=== Your objective ===
Please retype the entries below exactly, only from their first line through the line containing "The return value", leaving every picture out.

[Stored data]
[Start of section]
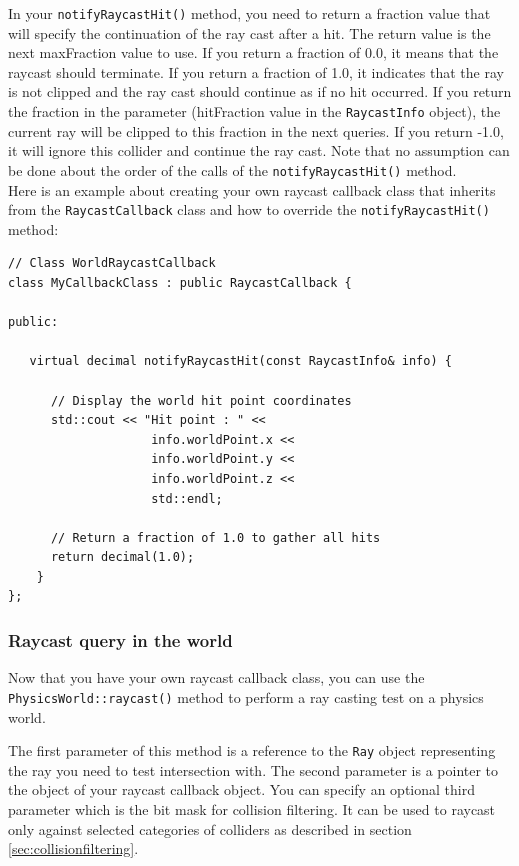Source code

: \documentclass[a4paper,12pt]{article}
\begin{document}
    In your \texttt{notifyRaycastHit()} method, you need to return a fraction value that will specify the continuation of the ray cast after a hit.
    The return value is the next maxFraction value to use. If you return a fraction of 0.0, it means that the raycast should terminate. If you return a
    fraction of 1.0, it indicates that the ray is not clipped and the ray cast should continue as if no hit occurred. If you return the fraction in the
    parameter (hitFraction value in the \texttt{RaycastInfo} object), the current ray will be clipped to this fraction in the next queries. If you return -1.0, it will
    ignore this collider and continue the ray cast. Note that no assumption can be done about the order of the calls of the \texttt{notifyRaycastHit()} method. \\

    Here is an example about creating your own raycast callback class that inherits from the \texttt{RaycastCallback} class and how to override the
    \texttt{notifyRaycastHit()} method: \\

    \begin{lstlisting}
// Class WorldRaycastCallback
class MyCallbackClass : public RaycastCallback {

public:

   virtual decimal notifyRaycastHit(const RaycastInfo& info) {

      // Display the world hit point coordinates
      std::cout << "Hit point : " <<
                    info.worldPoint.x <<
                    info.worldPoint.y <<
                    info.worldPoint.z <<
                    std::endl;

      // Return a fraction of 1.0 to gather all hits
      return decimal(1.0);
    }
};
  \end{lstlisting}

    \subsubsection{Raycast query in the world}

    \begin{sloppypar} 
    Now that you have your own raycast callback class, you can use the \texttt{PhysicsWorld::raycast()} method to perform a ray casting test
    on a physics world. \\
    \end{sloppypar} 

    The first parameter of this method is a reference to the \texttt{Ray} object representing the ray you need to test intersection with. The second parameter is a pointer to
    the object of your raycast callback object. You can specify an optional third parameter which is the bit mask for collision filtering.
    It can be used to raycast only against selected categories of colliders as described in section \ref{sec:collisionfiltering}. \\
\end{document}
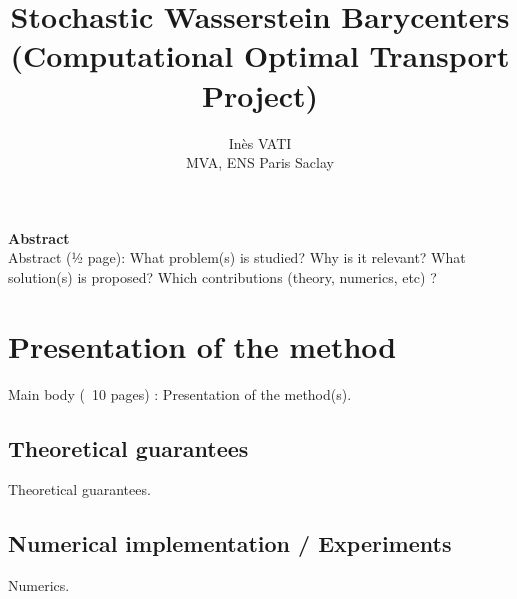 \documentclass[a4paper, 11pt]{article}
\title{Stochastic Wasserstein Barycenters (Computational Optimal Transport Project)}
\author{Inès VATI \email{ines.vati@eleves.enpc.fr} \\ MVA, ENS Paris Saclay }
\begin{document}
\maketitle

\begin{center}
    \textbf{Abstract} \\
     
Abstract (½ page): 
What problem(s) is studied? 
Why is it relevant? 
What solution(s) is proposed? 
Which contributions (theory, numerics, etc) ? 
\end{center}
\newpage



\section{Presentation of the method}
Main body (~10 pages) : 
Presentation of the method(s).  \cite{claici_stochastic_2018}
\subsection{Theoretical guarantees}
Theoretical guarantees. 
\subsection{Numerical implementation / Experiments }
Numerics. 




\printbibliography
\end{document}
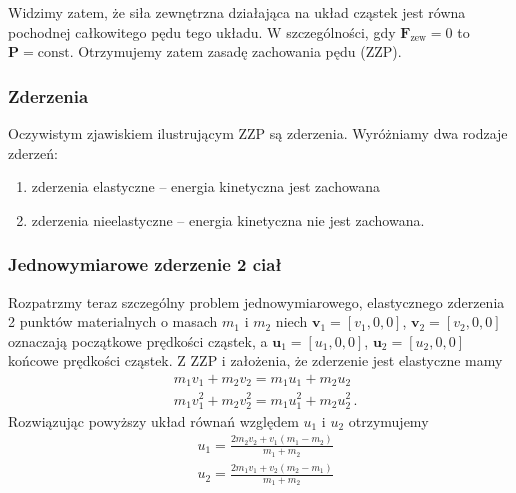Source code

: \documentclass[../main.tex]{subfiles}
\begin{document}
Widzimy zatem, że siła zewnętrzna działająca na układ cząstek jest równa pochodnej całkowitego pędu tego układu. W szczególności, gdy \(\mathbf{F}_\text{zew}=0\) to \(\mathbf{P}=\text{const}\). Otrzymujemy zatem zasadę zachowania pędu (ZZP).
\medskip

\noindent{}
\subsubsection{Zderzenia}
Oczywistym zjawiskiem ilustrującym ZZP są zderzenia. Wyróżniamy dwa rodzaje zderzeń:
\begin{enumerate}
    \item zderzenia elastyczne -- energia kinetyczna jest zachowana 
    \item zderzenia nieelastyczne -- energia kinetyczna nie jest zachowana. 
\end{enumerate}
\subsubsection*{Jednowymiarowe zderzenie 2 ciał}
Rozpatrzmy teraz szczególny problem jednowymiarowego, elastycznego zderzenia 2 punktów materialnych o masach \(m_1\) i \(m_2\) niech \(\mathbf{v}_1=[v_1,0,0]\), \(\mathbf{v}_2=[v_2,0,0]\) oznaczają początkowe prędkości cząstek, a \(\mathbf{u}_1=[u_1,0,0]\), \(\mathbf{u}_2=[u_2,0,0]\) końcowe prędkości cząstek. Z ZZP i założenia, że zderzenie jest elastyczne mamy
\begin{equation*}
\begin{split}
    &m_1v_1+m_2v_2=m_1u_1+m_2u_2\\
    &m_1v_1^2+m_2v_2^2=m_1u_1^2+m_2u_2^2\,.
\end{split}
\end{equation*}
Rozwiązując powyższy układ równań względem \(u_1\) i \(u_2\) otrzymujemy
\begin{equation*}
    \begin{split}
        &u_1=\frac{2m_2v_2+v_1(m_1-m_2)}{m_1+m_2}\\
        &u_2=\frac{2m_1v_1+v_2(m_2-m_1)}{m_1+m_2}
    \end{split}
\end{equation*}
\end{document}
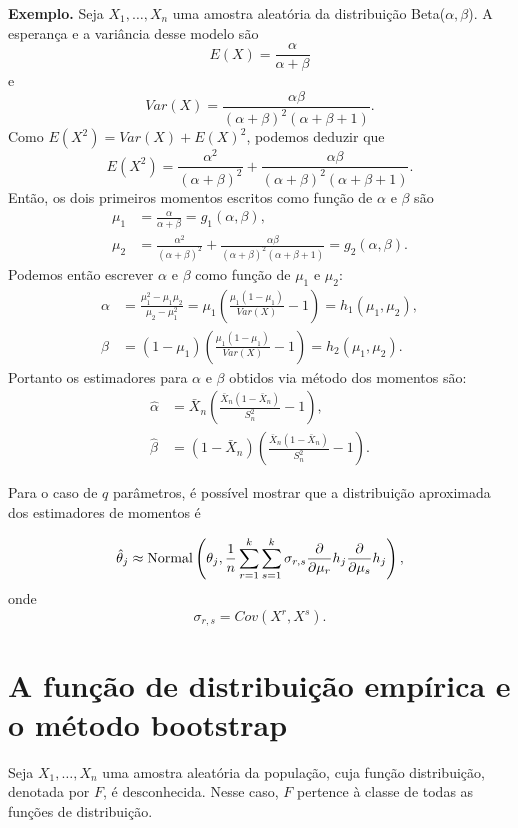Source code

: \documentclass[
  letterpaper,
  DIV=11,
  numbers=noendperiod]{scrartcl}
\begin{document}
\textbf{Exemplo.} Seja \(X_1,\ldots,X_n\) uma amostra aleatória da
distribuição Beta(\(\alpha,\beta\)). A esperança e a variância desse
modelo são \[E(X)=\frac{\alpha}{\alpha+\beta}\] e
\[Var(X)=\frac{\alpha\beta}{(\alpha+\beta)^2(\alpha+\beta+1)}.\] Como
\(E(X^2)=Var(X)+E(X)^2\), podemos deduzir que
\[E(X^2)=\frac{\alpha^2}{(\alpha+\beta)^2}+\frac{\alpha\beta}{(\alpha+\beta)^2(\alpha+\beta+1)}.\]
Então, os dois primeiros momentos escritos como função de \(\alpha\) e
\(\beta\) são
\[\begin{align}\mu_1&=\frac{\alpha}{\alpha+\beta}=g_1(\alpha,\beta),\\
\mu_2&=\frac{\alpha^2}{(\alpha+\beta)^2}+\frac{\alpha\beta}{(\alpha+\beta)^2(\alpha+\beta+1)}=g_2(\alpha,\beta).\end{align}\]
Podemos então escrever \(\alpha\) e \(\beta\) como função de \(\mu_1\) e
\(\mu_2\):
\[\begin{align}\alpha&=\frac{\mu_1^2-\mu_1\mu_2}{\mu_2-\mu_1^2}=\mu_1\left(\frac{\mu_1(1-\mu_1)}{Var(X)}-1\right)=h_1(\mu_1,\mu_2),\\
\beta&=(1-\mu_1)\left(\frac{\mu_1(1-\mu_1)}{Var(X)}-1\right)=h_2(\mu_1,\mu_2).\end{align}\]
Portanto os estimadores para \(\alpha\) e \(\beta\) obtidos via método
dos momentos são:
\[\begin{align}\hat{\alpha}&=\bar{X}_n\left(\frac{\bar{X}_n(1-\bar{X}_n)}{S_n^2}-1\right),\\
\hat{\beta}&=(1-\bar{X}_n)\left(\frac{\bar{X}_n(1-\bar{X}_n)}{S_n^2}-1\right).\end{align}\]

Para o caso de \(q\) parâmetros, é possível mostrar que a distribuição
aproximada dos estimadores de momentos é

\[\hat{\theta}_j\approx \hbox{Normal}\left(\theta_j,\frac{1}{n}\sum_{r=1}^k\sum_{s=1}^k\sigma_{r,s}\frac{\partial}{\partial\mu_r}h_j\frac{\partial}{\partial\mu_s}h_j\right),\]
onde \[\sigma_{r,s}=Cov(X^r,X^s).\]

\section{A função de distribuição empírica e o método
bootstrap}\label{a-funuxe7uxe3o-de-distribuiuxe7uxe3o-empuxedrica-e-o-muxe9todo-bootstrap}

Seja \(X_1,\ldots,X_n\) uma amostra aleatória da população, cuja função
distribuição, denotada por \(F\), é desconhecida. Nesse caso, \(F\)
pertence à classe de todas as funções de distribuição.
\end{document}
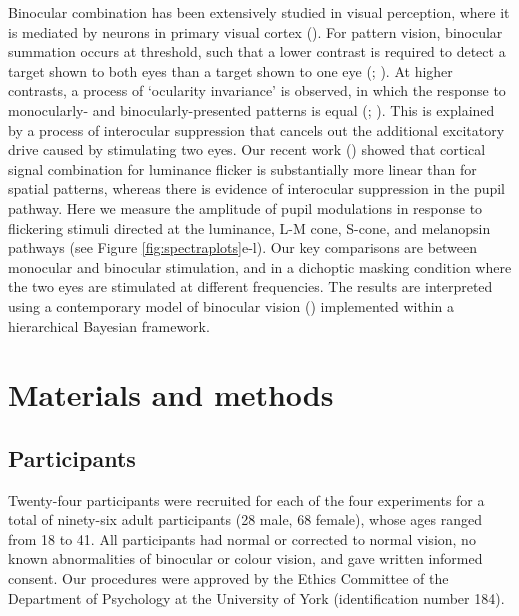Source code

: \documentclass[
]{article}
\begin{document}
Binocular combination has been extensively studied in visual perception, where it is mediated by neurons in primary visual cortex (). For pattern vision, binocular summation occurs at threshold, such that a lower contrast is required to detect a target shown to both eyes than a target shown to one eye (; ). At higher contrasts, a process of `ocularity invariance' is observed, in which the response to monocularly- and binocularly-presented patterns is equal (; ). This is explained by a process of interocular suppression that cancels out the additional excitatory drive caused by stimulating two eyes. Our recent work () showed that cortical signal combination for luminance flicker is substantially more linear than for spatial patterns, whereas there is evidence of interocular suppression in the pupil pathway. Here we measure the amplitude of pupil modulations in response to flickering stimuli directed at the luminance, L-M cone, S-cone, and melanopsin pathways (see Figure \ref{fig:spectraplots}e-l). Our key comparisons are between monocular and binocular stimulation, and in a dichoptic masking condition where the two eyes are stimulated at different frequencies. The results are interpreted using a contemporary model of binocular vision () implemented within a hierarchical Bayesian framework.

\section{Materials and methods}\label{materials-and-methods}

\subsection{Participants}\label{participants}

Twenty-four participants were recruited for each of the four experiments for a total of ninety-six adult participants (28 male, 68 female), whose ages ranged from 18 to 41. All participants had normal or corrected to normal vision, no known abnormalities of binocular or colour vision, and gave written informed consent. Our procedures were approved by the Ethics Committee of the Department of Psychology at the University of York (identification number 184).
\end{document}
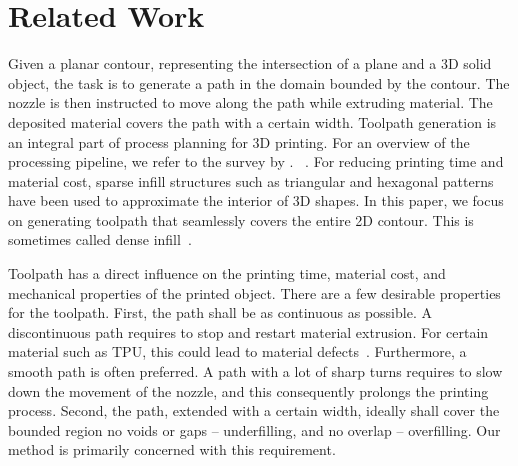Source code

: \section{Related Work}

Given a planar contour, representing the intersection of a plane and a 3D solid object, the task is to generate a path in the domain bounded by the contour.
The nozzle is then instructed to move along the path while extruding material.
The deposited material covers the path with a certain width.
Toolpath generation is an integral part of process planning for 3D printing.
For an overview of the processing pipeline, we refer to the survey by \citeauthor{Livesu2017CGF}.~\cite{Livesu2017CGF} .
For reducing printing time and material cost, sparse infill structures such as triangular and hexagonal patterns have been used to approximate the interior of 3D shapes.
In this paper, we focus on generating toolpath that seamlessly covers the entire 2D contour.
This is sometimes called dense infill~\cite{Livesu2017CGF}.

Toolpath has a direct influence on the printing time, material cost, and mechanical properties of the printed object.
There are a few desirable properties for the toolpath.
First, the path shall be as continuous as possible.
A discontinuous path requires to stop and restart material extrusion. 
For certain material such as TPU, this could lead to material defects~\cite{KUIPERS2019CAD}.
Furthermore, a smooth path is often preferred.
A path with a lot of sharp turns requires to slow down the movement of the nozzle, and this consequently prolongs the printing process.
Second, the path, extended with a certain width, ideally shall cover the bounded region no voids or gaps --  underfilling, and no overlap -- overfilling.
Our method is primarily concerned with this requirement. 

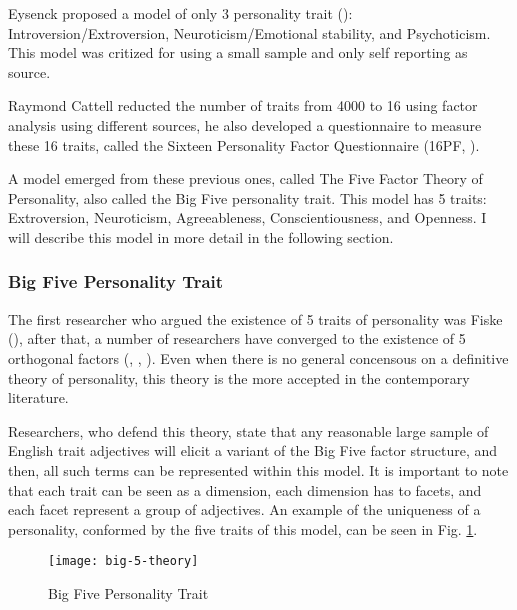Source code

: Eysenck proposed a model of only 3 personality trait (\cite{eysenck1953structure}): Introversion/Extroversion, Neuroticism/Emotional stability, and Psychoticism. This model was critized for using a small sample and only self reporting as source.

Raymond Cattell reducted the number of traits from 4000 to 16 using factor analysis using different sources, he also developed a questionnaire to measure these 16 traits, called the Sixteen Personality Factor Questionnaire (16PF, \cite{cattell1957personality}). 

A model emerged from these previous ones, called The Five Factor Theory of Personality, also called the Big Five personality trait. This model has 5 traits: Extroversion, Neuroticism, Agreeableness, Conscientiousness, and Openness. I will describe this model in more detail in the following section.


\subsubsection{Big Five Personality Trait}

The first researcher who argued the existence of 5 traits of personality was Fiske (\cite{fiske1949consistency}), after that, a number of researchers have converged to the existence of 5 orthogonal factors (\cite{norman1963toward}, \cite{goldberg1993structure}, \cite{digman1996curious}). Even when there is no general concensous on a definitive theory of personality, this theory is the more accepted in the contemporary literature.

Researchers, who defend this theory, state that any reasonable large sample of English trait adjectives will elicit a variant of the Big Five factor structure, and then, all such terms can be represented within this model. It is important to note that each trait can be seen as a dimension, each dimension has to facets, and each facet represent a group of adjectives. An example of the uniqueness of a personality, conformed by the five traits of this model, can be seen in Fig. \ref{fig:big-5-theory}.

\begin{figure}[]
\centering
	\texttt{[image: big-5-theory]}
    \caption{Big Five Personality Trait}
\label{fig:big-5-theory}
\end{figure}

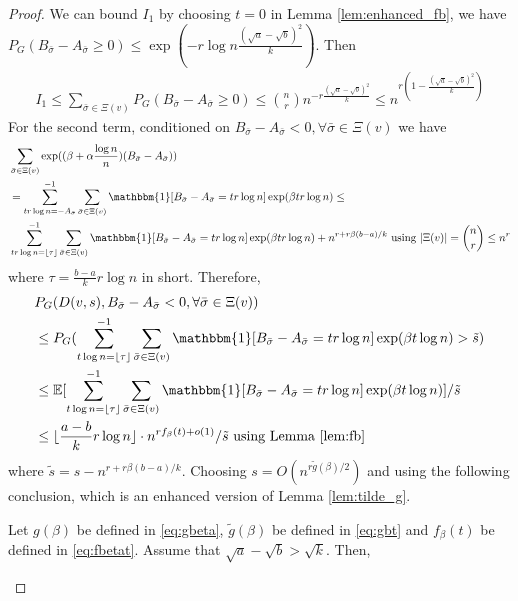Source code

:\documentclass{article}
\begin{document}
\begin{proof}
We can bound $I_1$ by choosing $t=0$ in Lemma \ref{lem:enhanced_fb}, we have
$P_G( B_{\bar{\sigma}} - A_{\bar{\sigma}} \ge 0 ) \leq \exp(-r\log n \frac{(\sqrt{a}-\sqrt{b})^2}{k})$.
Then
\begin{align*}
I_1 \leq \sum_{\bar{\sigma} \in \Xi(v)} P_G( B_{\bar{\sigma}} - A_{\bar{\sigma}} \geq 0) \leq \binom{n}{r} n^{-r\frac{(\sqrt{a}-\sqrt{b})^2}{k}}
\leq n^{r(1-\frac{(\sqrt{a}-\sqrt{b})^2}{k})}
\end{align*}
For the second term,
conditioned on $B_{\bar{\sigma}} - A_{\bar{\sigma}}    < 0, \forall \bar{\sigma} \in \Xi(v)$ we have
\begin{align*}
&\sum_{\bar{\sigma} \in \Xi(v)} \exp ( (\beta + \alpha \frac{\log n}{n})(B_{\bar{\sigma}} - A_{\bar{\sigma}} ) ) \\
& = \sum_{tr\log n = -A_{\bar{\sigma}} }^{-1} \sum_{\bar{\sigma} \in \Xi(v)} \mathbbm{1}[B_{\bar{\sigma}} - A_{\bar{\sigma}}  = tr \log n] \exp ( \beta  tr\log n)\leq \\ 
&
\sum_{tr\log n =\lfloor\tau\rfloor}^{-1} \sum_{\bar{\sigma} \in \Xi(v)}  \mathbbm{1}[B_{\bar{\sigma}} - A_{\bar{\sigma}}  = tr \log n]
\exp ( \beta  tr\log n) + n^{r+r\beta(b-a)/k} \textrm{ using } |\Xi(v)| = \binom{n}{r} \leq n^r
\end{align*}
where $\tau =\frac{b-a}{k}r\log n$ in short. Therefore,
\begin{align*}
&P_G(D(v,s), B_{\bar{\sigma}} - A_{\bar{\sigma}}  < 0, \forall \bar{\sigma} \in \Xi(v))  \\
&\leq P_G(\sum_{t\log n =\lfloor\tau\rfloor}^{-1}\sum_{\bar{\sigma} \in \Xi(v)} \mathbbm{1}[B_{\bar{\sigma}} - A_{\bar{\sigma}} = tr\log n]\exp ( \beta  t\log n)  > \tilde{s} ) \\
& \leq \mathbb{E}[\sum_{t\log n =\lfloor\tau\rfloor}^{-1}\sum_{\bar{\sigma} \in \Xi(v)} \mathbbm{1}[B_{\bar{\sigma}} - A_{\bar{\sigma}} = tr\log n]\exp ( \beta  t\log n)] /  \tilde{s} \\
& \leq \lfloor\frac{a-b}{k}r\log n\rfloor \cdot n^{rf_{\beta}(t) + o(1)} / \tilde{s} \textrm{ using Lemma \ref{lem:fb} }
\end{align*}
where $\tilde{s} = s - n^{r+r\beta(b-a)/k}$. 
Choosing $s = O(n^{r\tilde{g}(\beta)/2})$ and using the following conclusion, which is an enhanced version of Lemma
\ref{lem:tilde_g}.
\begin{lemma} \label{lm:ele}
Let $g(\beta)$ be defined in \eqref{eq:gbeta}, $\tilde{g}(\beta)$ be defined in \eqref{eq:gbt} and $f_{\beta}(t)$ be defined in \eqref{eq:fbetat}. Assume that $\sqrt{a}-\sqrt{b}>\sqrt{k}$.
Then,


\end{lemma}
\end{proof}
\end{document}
[End of section]
=== Result ===
Source code

: \documentclass[a4paper,12pt]{article}
\begin{document}
    In your \texttt{notifyRaycastHit()} method, you need to return a fraction value that will specify the continuation of the ray cast after a hit.
    The return value is the next maxFraction value to use. If you return a fraction of 0.0, it means that the raycast should terminate. If you return a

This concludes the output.